Currently, here’s what bothers me:
Wow, huh? If you’ve been following the financial press, you probably think that the market has been horrible this year. Your 401k plan would say otherwise, if you’ve been well diversified.
Why I’m Worried About The Stock Market
If you’ve followed the markets and don’t understand my consternation, it’s because I believe Warren Buffett’s classic quote:
Be fearful when others are greedy and greedy when others are fearful.
My accounts, across the board, are up significantly. That’s problem numero uno. Historically, whenever I start to giggle when watching my investments, there’s dangerous waters ahead.
Now, it’s not that I’m without any data. Factor in these thoughts:
– In the near future there’ll be another merry-go-round of imminent government shutdown, as Republicans and Democrats play Russian Roulette with the debt ceiling.
– The Fed may change hands at the top from Bernake to Janet Yellin, We have no idea if she’ll unwind the current Fed Treasury buying spree.
– According to the National Association of Realtors, home prices are predicted to rise, but sales will be flat.
Those could be a recipe for high winds.
Need more? My buddy Henry tends to agree with me.
So, I have a lot of reasons to exit the market. But will I do it?
I will do nothing.
Why? Blodgett says it best in his article, but I’ll take a stab:
1) I’m a long term investor. When I began as a financial advisor, I’d often trust my gut. Over the years, I found out that my gut is about as wrong as anyone else’s gut. Getting “a feeling” about the market isn’t a reason to make a change. You learn not to trust your gut when managing your own money; you learn surprisingly fast when you make the mistake of acting on a feeling managing $60M dollars of other people’s money. Try telling a client that “I had a feeling.” That’s not the answer they’re looking for. Neither should you.
2) I have a mindset that’s prepared for a big dip in the market. I don’t want the market to go south, but if it does, I’m mentally ready for it. I think when many people buy stocks they mistakenly think that markets are going to be their friend. In two words: they aren’t.
Financial markets are brutal and quickly make lunch out of morons with itchy trigger fingers. Every time you invest you should understand that the market can nosedive. Once you realize the worst CAN happen over short periods, then you’ll prepare accordingly.
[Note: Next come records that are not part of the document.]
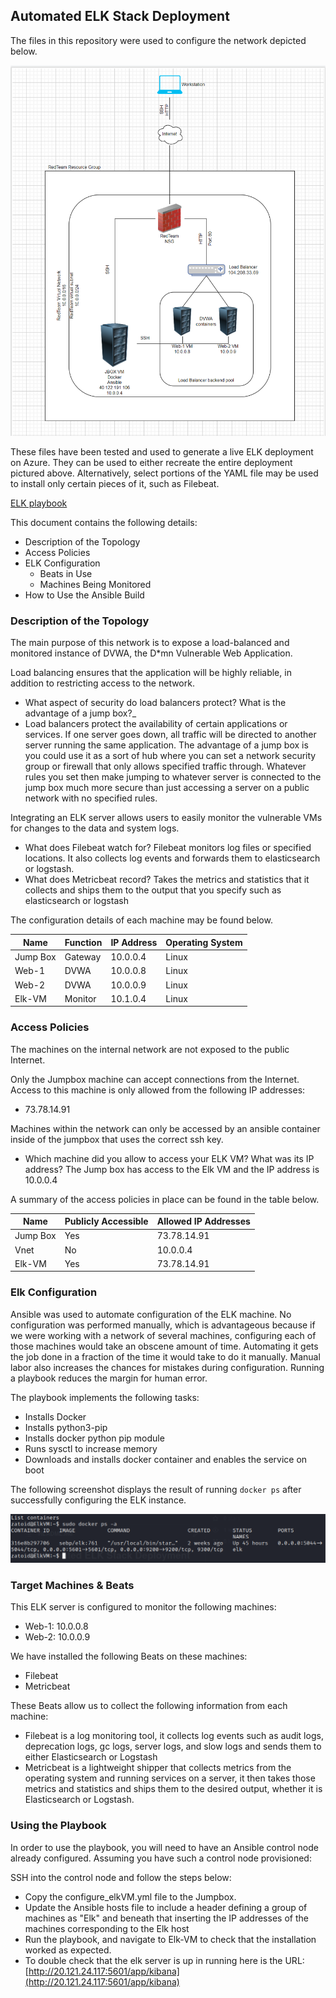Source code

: ## Automated ELK Stack Deployment

The files in this repository were used to configure the network depicted below.

![TODO: Update the path with the name of your diagram](diagrams/Network_Diagram.png)

These files have been tested and used to generate a live ELK deployment on Azure. They can be used to either recreate the entire deployment pictured above. Alternatively, select portions of the YAML file may be used to install only certain pieces of it, such as Filebeat.

[ELK playbook](ansible/configure_elkVM.yml)

This document contains the following details:
- Description of the Topology
- Access Policies
- ELK Configuration
  - Beats in Use
  - Machines Being Monitored
- How to Use the Ansible Build


### Description of the Topology

The main purpose of this network is to expose a load-balanced and monitored instance of DVWA, the D*mn Vulnerable Web Application.

Load balancing ensures that the application will be highly reliable, in addition to restricting access to the network.
- What aspect of security do load balancers protect? What is the advantage of a jump box?_
- Load balancers protect the availability of certain applications or services. If one server goes down, all traffic will be directed to another server running the same application. The advantage of a jump box is you could use it as a sort of hub where you can set a network security group or firewall that only allows specified traffic through. Whatever rules you set then make jumping to whatever server is connected to the jump box much more secure than just accessing a server on a public network with no specified rules.

Integrating an ELK server allows users to easily monitor the vulnerable VMs for changes to the data and system logs.
- What does Filebeat watch for?
    Filebeat monitors log files or specified locations. It also collects log events and forwards them to elasticsearch or logstash.
- What does Metricbeat record?
    Takes the metrics and statistics that it collects and ships them to the output that you specify such as elasticsearch or logstash

The configuration details of each machine may be found below.

| Name     | Function | IP Address | Operating System |
|----------|----------|------------|------------------|
| Jump Box | Gateway  | 10.0.0.4   | Linux            |
| Web-1     | DVWA         | 10.0.0.8           | Linux                 |
| Web-2    | DVWA         | 10.0.0.9           | Linux                 |
| Elk-VM     | Monitor         | 10.1.0.4           | Linux                 |

### Access Policies

The machines on the internal network are not exposed to the public Internet. 

Only the Jumpbox machine can accept connections from the Internet. Access to this machine is only allowed from the following IP addresses:
- 73.78.14.91

Machines within the network can only be accessed by an ansible container inside of the jumpbox that uses the correct ssh key.
- Which machine did you allow to access your ELK VM? What was its IP address? The Jump box has access to the Elk VM and the IP address is 10.0.0.4

A summary of the access policies in place can be found in the table below.

| Name     | Publicly Accessible | Allowed IP Addresses |
|----------|---------------------|----------------------|
| Jump Box | Yes              | 73.78.14.91    |
| Vnet         | No                    | 10.0.0.4                     |
| Elk-VM         | Yes                    | 73.78.14.91                     |

### Elk Configuration

Ansible was used to automate configuration of the ELK machine. No configuration was performed manually, which is advantageous because if we were working with a network of several machines, configuring each of those machines would take an obscene amount of time. Automating it gets the job done in a fraction of the time it would take to do it manually. Manual labor also increases the chances for mistakes during configuration. Running a playbook reduces the margin for human error.

The playbook implements the following tasks:
- Installs Docker
- Installs python3-pip
- Installs docker python pip module
- Runs sysctl to increase memory 
- Downloads and installs docker container and enables the service on boot

The following screenshot displays the result of running `docker ps` after successfully configuring the ELK instance.

![TODO: Update the path with the name of your screenshot of docker ps output](diagrams/docker_ps.png)

### Target Machines & Beats
This ELK server is configured to monitor the following machines:
- Web-1: 10.0.0.8
- Web-2: 10.0.0.9

We have installed the following Beats on these machines:
- Filebeat
- Metricbeat

These Beats allow us to collect the following information from each machine:
- Filebeat is a log monitoring tool, it collects log events such as audit logs, deprecation logs, gc logs, server logs, and slow logs and sends them to either Elasticsearch or Logstash
- Metricbeat is a lightweight shipper that collects metrics from the operating system and running services on a server, it then takes those metrics and statistics and ships them to the desired output, whether it is Elasticsearch or Logstash.

### Using the Playbook
In order to use the playbook, you will need to have an Ansible control node already configured. Assuming you have such a control node provisioned: 

SSH into the control node and follow the steps below:
- Copy the configure_elkVM.yml file to the Jumpbox.
- Update the Ansible hosts file to include a header defining a group of machines as "Elk" and beneath that inserting the IP addresses of the machines corresponding to the Elk host
- Run the playbook, and navigate to Elk-VM to check that the installation worked as expected.
- To double check that the elk server is up in running here is the URL: [http://20.121.24.117:5601/app/kibana](http://20.121.24.117:5601/app/kibana)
3) Which brings up my biggest point: I’ve prepared for the worst. Like any good investor, I do have an exit strategy. On some positions, I’ve placed stop losses in case the market drops so low that I don’t think I’ll be able to recover within a few years. These stop losses aren’t my friend either, by the way. If they hit, I’ll have a big problem on my hands….I’ll have to decide when to reinvest the money! Because I don’t have a crystal ball, that’s gonna be a challenge.
A bigger friend to me is the process of reallocating my money. By making sure my portfolio stays balanced, I’ll always sell high and buy low with my investments. Don’t know how rebalancing works? Listen to our latest 2 Guys & Your Money podcast on the topic.
So, if you’re like Mr. Blodgett and me and think the markets are poised for a fall, what should you do? I’d advocate making sure your defenses are in place, your portfolio is balanced, and walking away from talk of “what if” and “maybe” in a down market (of course, except for this article, which you were brilliant to decide to read…and finish).